I got to Hettie’s Bowery apartment building and carried my gear up the 4 narrow flights of stairs to her apartment where I was greeted with all 5 feet of her! I hadn’t accounted for my subject to be so, well vertically challenged, however I knew I would have to do my best to de-emphasize her stature as I wanted to portray this strong, powerful woman in all respects.
Hettie welcomed me in to her home that’s she’s lived in since the 1950′s. Sparse, yet tasteful decor with a very warm feel. This apartment is one of those drool-worthy spaces that location scouts would be all over, however considering how private Hettie is, it’s apparent that I was of the very few that made it across the threshold.

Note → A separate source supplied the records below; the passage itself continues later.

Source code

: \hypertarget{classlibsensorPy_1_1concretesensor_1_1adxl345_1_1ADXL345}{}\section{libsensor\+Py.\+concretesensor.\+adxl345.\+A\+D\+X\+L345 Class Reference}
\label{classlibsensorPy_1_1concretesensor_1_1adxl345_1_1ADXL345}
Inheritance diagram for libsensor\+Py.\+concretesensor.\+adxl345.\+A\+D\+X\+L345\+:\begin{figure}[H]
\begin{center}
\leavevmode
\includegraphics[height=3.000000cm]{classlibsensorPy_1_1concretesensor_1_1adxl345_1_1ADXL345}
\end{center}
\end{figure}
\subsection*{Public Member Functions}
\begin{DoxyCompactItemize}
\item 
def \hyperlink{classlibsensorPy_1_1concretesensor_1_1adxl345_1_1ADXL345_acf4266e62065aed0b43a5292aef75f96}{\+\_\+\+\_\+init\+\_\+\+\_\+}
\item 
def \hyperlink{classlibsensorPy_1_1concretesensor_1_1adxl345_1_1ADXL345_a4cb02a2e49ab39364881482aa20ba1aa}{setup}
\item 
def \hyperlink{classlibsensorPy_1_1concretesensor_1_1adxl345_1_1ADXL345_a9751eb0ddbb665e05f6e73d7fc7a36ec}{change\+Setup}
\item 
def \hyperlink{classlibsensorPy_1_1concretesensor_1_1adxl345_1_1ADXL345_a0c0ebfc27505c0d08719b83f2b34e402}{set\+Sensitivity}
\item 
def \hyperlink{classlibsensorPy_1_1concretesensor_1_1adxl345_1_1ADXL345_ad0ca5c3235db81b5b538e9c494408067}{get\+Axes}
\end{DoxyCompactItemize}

I noticed in her kitchen an incredibly stunning polaroid enlargement that turned out to have been shot in the early 70′s of her kids on their rooftop – which she also has exclusive access to. I toured around the apartment looking for different locations that may be suitable for the portraits. The skylight over the nook by the kitchen table, yes. The long narrow hallway with skylight, yes. The book case with antique lamp, yes. And then I saw her writing desk. Like a command center for someone who’s truly in command of their craft.
Hettie mentioned all of her concerns with being photographed and I took them to heart. I used a small shoot-thru umbrella on a boom to get nice soft light and balanced that with the ambient light in her apartment. We got into talking – about her craft, her kids, her career and she told the most amazing stories as well as read poems from her work and others.
I felt honored to have spent the afternoon with Hettie and thankfully she not only enjoyed the session, but she very much liked my photos. In fact, she told me that I’m the second photographer to ever have photographed her in a way she felt flattering. That was one of the best compliments ever and I felt I had done my job and risen to the challenge.